Internal Consistency and its Evaluation

Internal Consistency is defined as the measure of coherence among the LLM’s latent, decoding, and response layers. The proposed framework hinges on improving consistency at all three levels:

Response Consistency: Ensuring uniformity in responses across similar queries.
Decoding Consistency: Stability in token selection during the decoding process.
Latent Consistency: Reliability of internal states and attention mechanisms.

The authors reveal the "Hourglass Evolution of Internal Consistency," illustrating how an LLM's consistency varies across different layers. Latent states near the bottom layers exhibit randomness in responses, gradually improving through intermediate and final layers, but diverging again at the response generation stage. This phenomenon underscores the significant role internal mechanisms play in consistency and the challenges at each stage of processing within LLMs.

Self-Feedback Framework

The Self-Feedback framework proposed by Liang et al. involves two core modules: Self-Evaluation and Self-Update. The LLM initially performs Self-Evaluation by analyzing its outputs, and then uses the generated feedback to refine its responses or update its internal parameters. This self-improving feedback loop is fundamental to addressing issues of reasoning and hallucination.

Consistency Signal Acquisition

A crucial part of the Self-Feedback framework is the acquisition of consistency signals. The authors categorize these methods into six primary lines of work:

Uncertainty Estimation: Estimating the model's uncertainty in its outputs to guide refinement.
Confidence Estimation: Quantifying the model's confidence in its responses.
Hallucination Detection: Identifying and mitigating unfaithful or incorrect content generated by the model.
Verbal Critiquing: Allowing the LLM to generate critiques of its own outputs to facilitate iterative improvement.
Contrastive Optimization: Optimizing the model by comparing different outputs and selecting the best.
External Feedback: Leveraging external tools or more robust models to provide feedback on generated content.

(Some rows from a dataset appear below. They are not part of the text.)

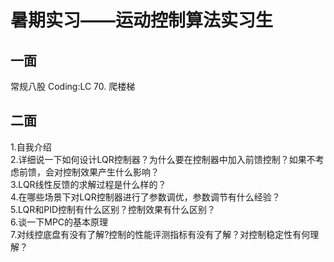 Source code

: # 暑期实习——运动控制算法实习生
## 一面
常规八股
Coding:LC 70. 爬楼梯

## 二面
1.自我介绍<br>
2.详细说一下如何设计LQR控制器？为什么要在控制器中加入前馈控制？如果不考虑前馈，会对控制效果产生什么影响？<br>
3.LQR线性反馈的求解过程是什么样的？<br>
4.在哪些场景下对LQR控制器进行了参数调优，参数调节有什么经验？<br>
5.LQR和PID控制有什么区别？控制效果有什么区别？<br>
6.谈一下MPC的基本原理<br>
7.对线控底盘有没有了解?控制的性能评测指标有没有了解？对控制稳定性有何理解？<br> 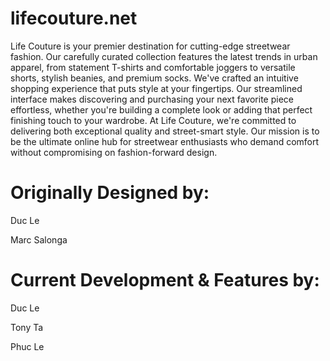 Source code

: # lifecouture.net
Life Couture is your premier destination for cutting-edge streetwear fashion. Our carefully curated collection features the latest trends in urban apparel, from statement T-shirts and comfortable joggers to versatile shorts, stylish beanies, and premium socks.
We've crafted an intuitive shopping experience that puts style at your fingertips. Our streamlined interface makes discovering and purchasing your next favorite piece effortless, whether you're building a complete look or adding that perfect finishing touch to your wardrobe.
At Life Couture, we're committed to delivering both exceptional quality and street-smart style. Our mission is to be the ultimate online hub for streetwear enthusiasts who demand comfort without compromising on fashion-forward design.
# Originally Designed by:
Duc Le

Marc Salonga

# Current Development & Features by:
Duc Le

Tony Ta

Phuc Le

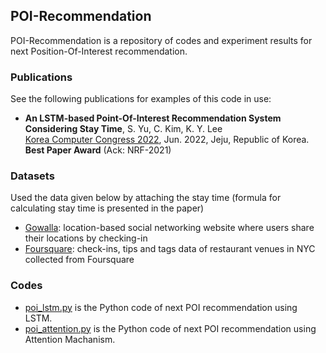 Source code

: ## POI-Recommendation
POI-Recommendation is a repository of codes and experiment results for next Position-Of-Interest recommendation.

### Publications
See the following publications for examples of this code in use:
 * **An LSTM-based Point-Of-Interest Recommendation System Considering Stay Time**, S. Yu, C. Kim, K. Y. Lee  
[Korea Computer Congress 2022](https://www.kiise.or.kr/conference/kcc/2022/), Jun. 2022, Jeju, Republic of Korea. **Best Paper Award** (Ack: NRF-2021)

### Datasets  
Used the data given below by attaching the stay time (formula for calculating stay time is presented in the paper)
 * [Gowalla](https://snap.stanford.edu/data/loc-gowalla.html): location-based social networking website where users share their locations by checking-in  
 * [Foursquare](https://sites.google.com/site/yangdingqi/home/foursquare-dataset): check-ins, tips and tags data of restaurant venues in NYC collected from Foursquare  

### Codes
 * [poi_lstm.py](poi_lstm.py) is the Python code of next POI recommendation using LSTM.  
 * [poi_attention.py](poi_attention.py) is the Python code of next POI recommendation using Attention Machanism.  
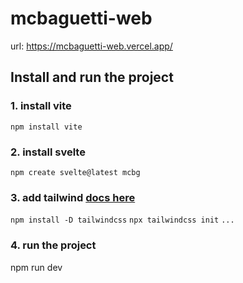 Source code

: # mcbaguetti-web
url: https://mcbaguetti-web.vercel.app/

## Install and run the project
### 1. install vite 
`npm install vite`

### 2. install svelte
`npm create svelte@latest mcbg`

### 3. add tailwind [docs here](https://tailwindcss.com/docs/installation)
`npm install -D tailwindcss`
`npx tailwindcss init`
`...`

### 4. run the project
npm run dev
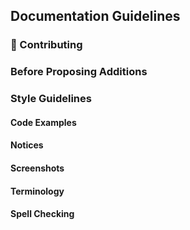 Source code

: ## Documentation Guidelines

### 🚀 Contributing

### Before Proposing Additions

### Style Guidelines

#### Code Examples

#### Notices

#### Screenshots

#### Terminology

#### Spell Checking
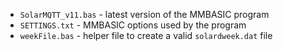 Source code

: - `SolarMQTT_v11.bas` - latest version of the MMBASIC program
- `SETTINGS.txt` - MMBASIC options used by the program
- `weekFile.bas` - helper file to create a valid `solardweek.dat` file
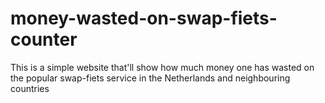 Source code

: # money-wasted-on-swap-fiets-counter
This is a simple website that'll show how much money one has wasted on the popular swap-fiets service in the Netherlands and neighbouring countries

Each method plays a distinct role in refining model outputs and enhancing internal consistency.

Critical Viewpoints and Future Directions

The survey introduces several critical viewpoints such as the "Consistency Is (Almost) Correctness" hypothesis, which posits that increasing a model's internal consistency generally results in improved overall correctness. This is predicated on the assumption that pre-training corpora are predominantly aligned with correct world knowledge.

Despite advancements, several challenges and future directions emerge from the survey:

Textual Self-Awareness: Improving LLMs' ability to express their degrees of certainty and uncertainty in textual form.
The Reasoning Paradox: Balancing latent and explicit reasoning to optimize reasoning efficiency without disrupting inference.
Deeper Investigation: Moving beyond response-level improvements to explore decoding and latent states comprehensively.
Unified Perspective: Integrating improvements across response, decoding, and latent layers to form a cohesive improvement strategy.
Comprehensive Evaluation: Establishing robust evaluation metrics and benchmarks to holistically assess LLM capabilities and improvements.

Implications and Conclusions

The implications of refining LLMs through Internal Consistency Mining are manifold. Enhanced consistency not only improves the reliability of LLMs in various applications but also strengthens their alignment with human-like reasoning capabilities. The Self-Feedback framework represents a significant forward step in the iterative improvement of LLMs by leveraging their own feedback mechanisms.

In conclusion, this survey by Liang et al. offers a comprehensive and structured approach to addressing the core issues of reasoning and hallucination in LLMs through the lens of internal consistency. By systematically categorizing and evaluating various methods, the paper lays a solid foundation for ongoing and future research in enhancing the robustness and reliability of LLMs.